Data extracted from a collection:
____
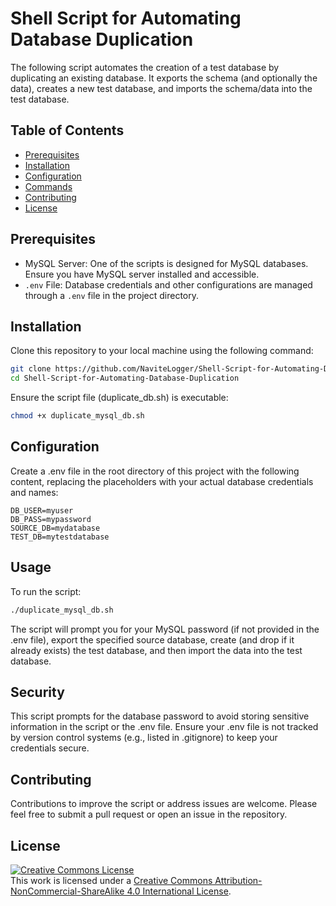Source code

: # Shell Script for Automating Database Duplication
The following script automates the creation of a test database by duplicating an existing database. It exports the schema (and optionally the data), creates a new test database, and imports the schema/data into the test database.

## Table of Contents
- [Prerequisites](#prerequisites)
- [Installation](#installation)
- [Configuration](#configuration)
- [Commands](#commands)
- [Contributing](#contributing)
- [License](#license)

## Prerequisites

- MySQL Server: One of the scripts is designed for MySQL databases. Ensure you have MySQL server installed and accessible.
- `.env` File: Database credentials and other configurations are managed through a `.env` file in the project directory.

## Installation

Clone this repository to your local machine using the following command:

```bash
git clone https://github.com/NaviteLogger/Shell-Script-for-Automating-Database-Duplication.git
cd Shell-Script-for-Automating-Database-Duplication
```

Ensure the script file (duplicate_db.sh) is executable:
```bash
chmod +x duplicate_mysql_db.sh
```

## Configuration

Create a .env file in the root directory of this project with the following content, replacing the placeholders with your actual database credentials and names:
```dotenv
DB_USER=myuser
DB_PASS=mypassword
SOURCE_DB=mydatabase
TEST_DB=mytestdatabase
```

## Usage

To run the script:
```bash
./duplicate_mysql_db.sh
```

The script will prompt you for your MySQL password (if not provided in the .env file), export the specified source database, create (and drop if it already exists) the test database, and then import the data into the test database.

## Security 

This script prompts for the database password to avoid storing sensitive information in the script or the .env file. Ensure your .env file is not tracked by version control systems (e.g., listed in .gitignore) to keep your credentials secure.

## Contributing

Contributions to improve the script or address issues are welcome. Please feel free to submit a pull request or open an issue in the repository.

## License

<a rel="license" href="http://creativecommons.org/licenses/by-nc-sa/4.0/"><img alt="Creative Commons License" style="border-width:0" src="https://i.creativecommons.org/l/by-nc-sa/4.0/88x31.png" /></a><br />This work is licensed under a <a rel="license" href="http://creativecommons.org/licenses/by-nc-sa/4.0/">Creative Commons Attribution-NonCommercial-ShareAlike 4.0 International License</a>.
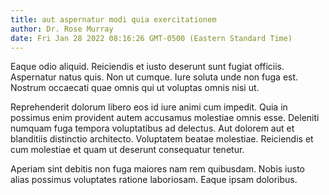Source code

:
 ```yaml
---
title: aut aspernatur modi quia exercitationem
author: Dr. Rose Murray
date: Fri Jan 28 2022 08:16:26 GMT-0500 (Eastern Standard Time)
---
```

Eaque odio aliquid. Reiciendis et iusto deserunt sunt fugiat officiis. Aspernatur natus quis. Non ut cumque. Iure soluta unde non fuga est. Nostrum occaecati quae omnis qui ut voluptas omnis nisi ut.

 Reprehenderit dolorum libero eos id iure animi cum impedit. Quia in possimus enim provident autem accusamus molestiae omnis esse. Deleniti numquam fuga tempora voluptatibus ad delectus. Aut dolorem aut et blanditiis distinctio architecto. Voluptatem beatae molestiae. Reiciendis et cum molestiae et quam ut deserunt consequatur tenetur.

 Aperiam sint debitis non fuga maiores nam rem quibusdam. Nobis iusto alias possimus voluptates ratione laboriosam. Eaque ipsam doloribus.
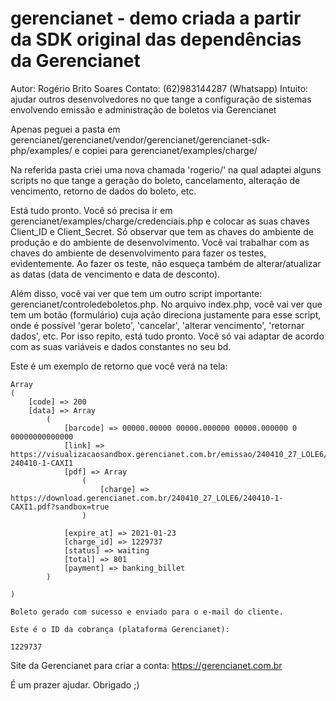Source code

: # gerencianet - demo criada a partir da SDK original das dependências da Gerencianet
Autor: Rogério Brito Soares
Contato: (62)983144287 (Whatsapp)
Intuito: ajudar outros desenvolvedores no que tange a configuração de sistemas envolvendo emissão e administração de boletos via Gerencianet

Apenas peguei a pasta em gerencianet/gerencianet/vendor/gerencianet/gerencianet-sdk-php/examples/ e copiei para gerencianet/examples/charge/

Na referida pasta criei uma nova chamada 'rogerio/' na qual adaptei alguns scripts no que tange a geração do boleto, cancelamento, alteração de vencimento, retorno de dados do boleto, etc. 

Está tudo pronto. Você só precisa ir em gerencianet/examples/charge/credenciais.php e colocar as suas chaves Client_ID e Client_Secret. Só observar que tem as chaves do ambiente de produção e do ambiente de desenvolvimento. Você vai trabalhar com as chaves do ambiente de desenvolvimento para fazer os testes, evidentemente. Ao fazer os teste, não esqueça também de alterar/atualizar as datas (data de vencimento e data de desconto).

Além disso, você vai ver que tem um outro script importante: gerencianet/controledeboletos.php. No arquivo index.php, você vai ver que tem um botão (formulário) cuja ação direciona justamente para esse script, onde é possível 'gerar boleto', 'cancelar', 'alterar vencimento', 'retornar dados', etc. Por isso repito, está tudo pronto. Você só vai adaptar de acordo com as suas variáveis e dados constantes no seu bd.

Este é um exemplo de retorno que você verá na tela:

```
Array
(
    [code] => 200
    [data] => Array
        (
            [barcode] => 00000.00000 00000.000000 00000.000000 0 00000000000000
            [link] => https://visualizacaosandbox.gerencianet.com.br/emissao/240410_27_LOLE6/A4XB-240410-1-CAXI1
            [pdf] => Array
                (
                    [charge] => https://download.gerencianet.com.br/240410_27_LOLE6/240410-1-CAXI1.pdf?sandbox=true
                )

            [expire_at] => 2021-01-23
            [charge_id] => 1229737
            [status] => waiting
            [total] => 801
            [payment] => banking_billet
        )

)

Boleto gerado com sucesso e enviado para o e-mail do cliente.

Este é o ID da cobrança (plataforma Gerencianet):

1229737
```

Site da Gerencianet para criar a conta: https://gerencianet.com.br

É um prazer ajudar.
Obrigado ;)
____
TASK DIRECTIONS
Return, exactly as they stand, all of the lines above, but not the pictures.

SOLUTION TO THIS TASK
Source code

: # Shell Script for Automating Database Duplication
The following script automates the creation of a test database by duplicating an existing database. It exports the schema (and optionally the data), creates a new test database, and imports the schema/data into the test database.

## Table of Contents
- [Prerequisites](#prerequisites)
- [Installation](#installation)
- [Configuration](#configuration)
- [Commands](#commands)
- [Contributing](#contributing)
- [License](#license)

## Prerequisites

- MySQL Server: One of the scripts is designed for MySQL databases. Ensure you have MySQL server installed and accessible.
- `.env` File: Database credentials and other configurations are managed through a `.env` file in the project directory.

## Installation

Clone this repository to your local machine using the following command:

```bash
git clone https://github.com/NaviteLogger/Shell-Script-for-Automating-Database-Duplication.git
cd Shell-Script-for-Automating-Database-Duplication
```

Ensure the script file (duplicate_db.sh) is executable:
```bash
chmod +x duplicate_mysql_db.sh
```

## Configuration

Create a .env file in the root directory of this project with the following content, replacing the placeholders with your actual database credentials and names:
```dotenv
DB_USER=myuser
DB_PASS=mypassword
SOURCE_DB=mydatabase
TEST_DB=mytestdatabase
```

## Usage

To run the script:
```bash
./duplicate_mysql_db.sh
```

The script will prompt you for your MySQL password (if not provided in the .env file), export the specified source database, create (and drop if it already exists) the test database, and then import the data into the test database.

## Security 

This script prompts for the database password to avoid storing sensitive information in the script or the .env file. Ensure your .env file is not tracked by version control systems (e.g., listed in .gitignore) to keep your credentials secure.

## Contributing

Contributions to improve the script or address issues are welcome. Please feel free to submit a pull request or open an issue in the repository.

## License

<a rel="license" href="http://creativecommons.org/licenses/by-nc-sa/4.0/"><img alt="Creative Commons License" style="border-width:0" src="https://i.creativecommons.org/l/by-nc-sa/4.0/88x31.png" /></a><br />This work is licensed under a <a rel="license" href="http://creativecommons.org/licenses/by-nc-sa/4.0/">Creative Commons Attribution-NonCommercial-ShareAlike 4.0 International License</a>.
Source code

:
 ```yaml
---
title: aut aspernatur modi quia exercitationem
author: Dr. Rose Murray
date: Fri Jan 28 2022 08:16:26 GMT-0500 (Eastern Standard Time)
---
```

Eaque odio aliquid. Reiciendis et iusto deserunt sunt fugiat officiis. Aspernatur natus quis. Non ut cumque. Iure soluta unde non fuga est. Nostrum occaecati quae omnis qui ut voluptas omnis nisi ut.

 Reprehenderit dolorum libero eos id iure animi cum impedit. Quia in possimus enim provident autem accusamus molestiae omnis esse. Deleniti numquam fuga tempora voluptatibus ad delectus. Aut dolorem aut et blanditiis distinctio architecto. Voluptatem beatae molestiae. Reiciendis et cum molestiae et quam ut deserunt consequatur tenetur.

 Aperiam sint debitis non fuga maiores nam rem quibusdam. Nobis iusto alias possimus voluptates ratione laboriosam. Eaque ipsam doloribus.
Source code

: # gerencianet - demo criada a partir da SDK original das dependências da Gerencianet
Autor: Rogério Brito Soares
Contato: (62)983144287 (Whatsapp)
Intuito: ajudar outros desenvolvedores no que tange a configuração de sistemas envolvendo emissão e administração de boletos via Gerencianet

Apenas peguei a pasta em gerencianet/gerencianet/vendor/gerencianet/gerencianet-sdk-php/examples/ e copiei para gerencianet/examples/charge/

Na referida pasta criei uma nova chamada 'rogerio/' na qual adaptei alguns scripts no que tange a geração do boleto, cancelamento, alteração de vencimento, retorno de dados do boleto, etc. 

Está tudo pronto. Você só precisa ir em gerencianet/examples/charge/credenciais.php e colocar as suas chaves Client_ID e Client_Secret. Só observar que tem as chaves do ambiente de produção e do ambiente de desenvolvimento. Você vai trabalhar com as chaves do ambiente de desenvolvimento para fazer os testes, evidentemente. Ao fazer os teste, não esqueça também de alterar/atualizar as datas (data de vencimento e data de desconto).

Além disso, você vai ver que tem um outro script importante: gerencianet/controledeboletos.php. No arquivo index.php, você vai ver que tem um botão (formulário) cuja ação direciona justamente para esse script, onde é possível 'gerar boleto', 'cancelar', 'alterar vencimento', 'retornar dados', etc. Por isso repito, está tudo pronto. Você só vai adaptar de acordo com as suas variáveis e dados constantes no seu bd.

Este é um exemplo de retorno que você verá na tela:

```
Array
(
    [code] => 200
    [data] => Array
        (
            [barcode] => 00000.00000 00000.000000 00000.000000 0 00000000000000
            [link] => https://visualizacaosandbox.gerencianet.com.br/emissao/240410_27_LOLE6/A4XB-240410-1-CAXI1
            [pdf] => Array
                (
                    [charge] => https://download.gerencianet.com.br/240410_27_LOLE6/240410-1-CAXI1.pdf?sandbox=true
                )

            [expire_at] => 2021-01-23
            [charge_id] => 1229737
            [status] => waiting
            [total] => 801
            [payment] => banking_billet
        )

)

Boleto gerado com sucesso e enviado para o e-mail do cliente.

Este é o ID da cobrança (plataforma Gerencianet):

1229737
```

Site da Gerencianet para criar a conta: https://gerencianet.com.br

É um prazer ajudar.
Obrigado ;)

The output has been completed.